Family planning is given a high priority in maternal health policies with the aim of providing and sustaining adequate family planning services through community level health facilities in Nepal. However, not all women are not able to receive those services easily. According to NDHS 2006, knowledge of at least one modern contraceptive method of family planning is universal among married women but there are substantial differences in the use of contraceptive methods among subgroups of married women. Women in urban areas are more likely to use modern contraceptive methods than rural. Similarly, married women in the Terai (the plain area in the south of Nepal) have higher use than hill and mountain women. This perhaps reflects the easier access and wider availability of these methods in the Terai and urban areas. The impact of education on contraceptive use is mixed. Wealth is positively correlated with contraceptive use. The use of modern contraceptive methods between the highest and lowest quintile women are vast differences. Married women who have three to four living children are more likely to use modern contraceptive methods than married women who have no living children, presumably because they latter may wish to have children and do not want to prevent pregnancy.

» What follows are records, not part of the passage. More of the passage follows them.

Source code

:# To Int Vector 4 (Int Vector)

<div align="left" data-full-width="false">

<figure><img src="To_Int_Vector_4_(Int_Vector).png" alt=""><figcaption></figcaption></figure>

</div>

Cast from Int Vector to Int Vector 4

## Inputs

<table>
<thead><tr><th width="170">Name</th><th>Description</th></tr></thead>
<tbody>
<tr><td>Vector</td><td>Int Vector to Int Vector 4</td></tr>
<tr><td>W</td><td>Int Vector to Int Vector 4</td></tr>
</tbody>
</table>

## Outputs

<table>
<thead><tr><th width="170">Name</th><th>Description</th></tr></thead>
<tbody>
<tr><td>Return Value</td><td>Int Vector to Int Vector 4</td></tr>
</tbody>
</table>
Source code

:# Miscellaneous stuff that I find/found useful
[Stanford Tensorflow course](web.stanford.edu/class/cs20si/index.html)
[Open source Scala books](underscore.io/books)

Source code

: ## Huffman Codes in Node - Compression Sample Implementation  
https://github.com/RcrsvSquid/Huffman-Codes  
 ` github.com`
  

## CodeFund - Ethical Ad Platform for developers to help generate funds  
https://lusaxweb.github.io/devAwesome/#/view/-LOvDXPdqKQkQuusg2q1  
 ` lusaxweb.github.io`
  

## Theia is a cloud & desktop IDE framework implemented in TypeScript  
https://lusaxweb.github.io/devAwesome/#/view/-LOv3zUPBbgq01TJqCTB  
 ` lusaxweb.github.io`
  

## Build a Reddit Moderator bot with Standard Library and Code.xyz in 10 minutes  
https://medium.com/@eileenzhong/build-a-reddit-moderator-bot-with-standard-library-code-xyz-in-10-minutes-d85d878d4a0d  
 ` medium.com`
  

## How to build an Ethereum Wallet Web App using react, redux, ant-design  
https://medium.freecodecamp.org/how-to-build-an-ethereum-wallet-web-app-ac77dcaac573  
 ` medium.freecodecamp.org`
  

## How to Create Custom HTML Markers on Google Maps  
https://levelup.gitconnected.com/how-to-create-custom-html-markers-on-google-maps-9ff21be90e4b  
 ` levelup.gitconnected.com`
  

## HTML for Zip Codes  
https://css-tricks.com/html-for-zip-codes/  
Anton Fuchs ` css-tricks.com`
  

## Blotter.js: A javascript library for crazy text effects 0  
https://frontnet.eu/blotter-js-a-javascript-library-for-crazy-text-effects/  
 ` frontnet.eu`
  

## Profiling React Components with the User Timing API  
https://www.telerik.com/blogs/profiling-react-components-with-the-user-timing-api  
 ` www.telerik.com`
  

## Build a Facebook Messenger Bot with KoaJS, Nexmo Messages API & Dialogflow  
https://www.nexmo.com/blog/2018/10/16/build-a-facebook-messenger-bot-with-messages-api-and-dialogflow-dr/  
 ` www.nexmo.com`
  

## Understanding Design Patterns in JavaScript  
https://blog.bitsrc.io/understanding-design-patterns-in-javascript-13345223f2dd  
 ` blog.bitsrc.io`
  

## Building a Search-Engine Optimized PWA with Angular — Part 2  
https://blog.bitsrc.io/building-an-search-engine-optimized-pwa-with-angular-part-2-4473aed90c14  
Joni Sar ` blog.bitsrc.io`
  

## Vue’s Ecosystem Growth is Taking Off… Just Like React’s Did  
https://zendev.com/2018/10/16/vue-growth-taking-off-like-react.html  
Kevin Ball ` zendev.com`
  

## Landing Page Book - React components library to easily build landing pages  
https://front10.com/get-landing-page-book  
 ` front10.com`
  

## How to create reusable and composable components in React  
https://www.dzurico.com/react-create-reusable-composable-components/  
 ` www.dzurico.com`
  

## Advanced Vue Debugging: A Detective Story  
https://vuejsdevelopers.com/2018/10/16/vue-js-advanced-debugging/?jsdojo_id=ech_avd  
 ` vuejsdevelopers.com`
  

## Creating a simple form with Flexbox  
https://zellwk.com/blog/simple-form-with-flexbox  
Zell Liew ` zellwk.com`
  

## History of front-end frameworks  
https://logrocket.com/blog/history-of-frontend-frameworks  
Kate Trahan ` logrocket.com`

Experience from many developing countries of Asia and Africa (e.g. Malaysia, Sri Lanka, Thailand, Tunisia) and also Jamaica, suggest that some countries are able to reduce maternal mortality through providing universal access to family planning and skilled birth attendance with back-up emergency support. Many of these countries have reduced their maternal mortality rates by more than half within a ten-year period. Evidence from Nepal suggests that over the past decade, Nepal has achieved significant improvement in levels of maternal morbidity and mortality but is still higher than most other developing countries.
In Nepal, the available research findings have shown that utilisation of family planning services vary according to the socio-economic and demographic status of women. Poor rural road links and lack of access to health services are some factors that hinder the utilisation of services. Higher status women (e.g. measured by education level, wealth and urban dwelling) make better use of family planning services including for maternity care. In order to increase family planning services utilization priority should be given to poor and rural women with least access to facilities by providing sufficient support (e.g. finance, free education, health insurance, free health service and other health incentives) together with increasing reproductive health education. The government should also prioritise the establishment of new health facilities in remote and less developed areas together with developing road links to major urban areas of Nepal where main health facilities are located.